Often times there’s more initial merit in doing the deeper work at a personal level. That’s actually one red flag — when partners are not prepared to do their own inner work with a counsellor.
A victim of abuse will generally be keen to do such work, for obvious reasons of personal support, but their abusive partner will be far less willing for a counsellor to get access to themselves or their partner.
Sometimes it’s imperative to meet with one partner early on to establish (without asking directly) whether there is either a safety issue or an issue of aggression.
For some, the inner work is about working on why they’re actively or passively aggressive, and for others the inner work is on boundaries and responses of assertiveness and safe resistance.

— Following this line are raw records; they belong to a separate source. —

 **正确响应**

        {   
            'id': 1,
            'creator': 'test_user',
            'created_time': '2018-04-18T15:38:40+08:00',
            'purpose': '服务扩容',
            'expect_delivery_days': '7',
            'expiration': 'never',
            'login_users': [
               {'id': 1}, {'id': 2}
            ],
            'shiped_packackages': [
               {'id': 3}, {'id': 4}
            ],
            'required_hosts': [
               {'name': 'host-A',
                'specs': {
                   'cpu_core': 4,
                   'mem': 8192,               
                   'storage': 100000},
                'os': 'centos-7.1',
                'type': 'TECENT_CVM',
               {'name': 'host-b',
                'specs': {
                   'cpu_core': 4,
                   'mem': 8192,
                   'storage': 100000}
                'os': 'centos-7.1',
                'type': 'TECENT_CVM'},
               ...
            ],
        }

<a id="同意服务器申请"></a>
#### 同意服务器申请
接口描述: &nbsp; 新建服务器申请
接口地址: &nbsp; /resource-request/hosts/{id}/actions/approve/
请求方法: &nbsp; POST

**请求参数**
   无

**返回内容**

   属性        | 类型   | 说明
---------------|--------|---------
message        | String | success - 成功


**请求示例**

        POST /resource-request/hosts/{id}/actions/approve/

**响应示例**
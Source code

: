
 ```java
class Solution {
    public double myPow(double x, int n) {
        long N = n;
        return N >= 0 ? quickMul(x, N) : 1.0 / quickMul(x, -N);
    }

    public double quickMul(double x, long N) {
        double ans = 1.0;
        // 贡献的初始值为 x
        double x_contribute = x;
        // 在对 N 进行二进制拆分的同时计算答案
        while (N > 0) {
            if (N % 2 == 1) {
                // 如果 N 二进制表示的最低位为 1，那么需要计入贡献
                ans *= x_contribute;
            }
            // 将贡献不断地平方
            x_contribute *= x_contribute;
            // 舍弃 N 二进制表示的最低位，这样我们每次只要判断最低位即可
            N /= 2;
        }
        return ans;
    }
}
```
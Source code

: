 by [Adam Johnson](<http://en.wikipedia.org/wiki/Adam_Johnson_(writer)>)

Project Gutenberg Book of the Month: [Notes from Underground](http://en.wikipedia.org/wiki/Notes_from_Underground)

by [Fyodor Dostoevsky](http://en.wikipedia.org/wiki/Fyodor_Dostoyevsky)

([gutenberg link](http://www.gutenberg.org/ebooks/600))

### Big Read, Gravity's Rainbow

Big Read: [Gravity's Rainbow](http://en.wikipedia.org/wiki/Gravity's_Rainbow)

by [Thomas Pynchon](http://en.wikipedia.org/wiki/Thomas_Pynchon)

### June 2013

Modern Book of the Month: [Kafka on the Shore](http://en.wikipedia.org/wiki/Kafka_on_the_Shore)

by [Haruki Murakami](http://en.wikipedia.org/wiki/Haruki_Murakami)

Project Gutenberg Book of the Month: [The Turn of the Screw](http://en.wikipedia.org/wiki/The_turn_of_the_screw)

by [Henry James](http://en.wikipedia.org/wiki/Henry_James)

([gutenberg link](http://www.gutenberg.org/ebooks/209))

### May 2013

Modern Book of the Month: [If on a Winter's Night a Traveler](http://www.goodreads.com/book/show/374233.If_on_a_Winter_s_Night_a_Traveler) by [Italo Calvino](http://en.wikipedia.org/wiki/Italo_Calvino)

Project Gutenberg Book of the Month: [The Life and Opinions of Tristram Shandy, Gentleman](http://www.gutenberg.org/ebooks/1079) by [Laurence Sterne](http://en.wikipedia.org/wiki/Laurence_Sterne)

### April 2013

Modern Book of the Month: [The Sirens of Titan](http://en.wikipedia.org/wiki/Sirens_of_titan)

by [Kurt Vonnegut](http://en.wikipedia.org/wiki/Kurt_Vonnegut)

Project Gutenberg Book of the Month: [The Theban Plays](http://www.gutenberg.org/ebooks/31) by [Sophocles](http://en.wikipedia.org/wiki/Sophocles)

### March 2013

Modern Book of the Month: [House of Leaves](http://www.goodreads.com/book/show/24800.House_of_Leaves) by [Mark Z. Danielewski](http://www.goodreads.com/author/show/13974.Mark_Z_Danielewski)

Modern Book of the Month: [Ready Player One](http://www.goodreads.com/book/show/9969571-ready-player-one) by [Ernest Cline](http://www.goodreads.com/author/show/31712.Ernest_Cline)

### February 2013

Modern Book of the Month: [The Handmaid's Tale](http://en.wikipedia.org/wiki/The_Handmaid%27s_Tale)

All persons who present with conflicted relationships can do with inner work in terms of trauma — because unmet, unacknowledged, unprocessed trauma can create dynamics of both aggression and submission, usually one in one, and the other in the other.
All this in terms of couples counselling blurs into oblivion when there’s abuse.
I can’t counsel someone to be more assertive when I know they’re entering a situation where their partner will use that ramp up their aggression. It only makes relationship situations more dangerous.
It’s better for me to equip them with tools to see potential abuse situations — and, when you’re talking about the less obvious abuse dynamics, these are always subtle nuances. If a person can see what their relationship is really like — and it’s THEIR eyes that are important — they’re in a better position to decide what’s next.
Equally, I won’t counsel someone to be less aggressive when I feel they’re only going to work me over and manipulate my perception. That can often be the goal of aggressors — to have their way by justifying how ‘reasonable’ they are; to be seen as the ‘good guy’ (gender inclusive).
The thing to note is there’s always a high conditionality about their cooperation in the counselling process. They cannot and do not give ALL of themselves to it. They will show this by their wanting to steer and manage the process. Counsellors can often feel this coming from a mile off.
There’s a big difference between someone who is making mistakes and wants to correct them and someone who feels entitled to do as they please.
It’s not hard to tell one from the other.
The test is in the genuineness of a person to STAY in their own work. It’s demonstrated by constantly wanting to understand and work on their own stuff. It’s a dream when both partners genuinely are doing this.
But apart from a partner waving the flag of desperation, I’ve seen some people be so intent on proving they’ve done great staying in their own work only to throw their partner under a bus. It’s an obvious and a visible abuse done right there in the counselling room!
The key test is no self-justification, no coercion, no trying to manipulate things.
If a person feels unsafe in their relationship, they’d be better to see a counsellor on their own, in secret if necessary. There’s no betrayal in doing this.
So often the one who’s being abused is not only protecting themselves but others too. But for their own life’s sake, a person’s safety is more important than a relationship’s status.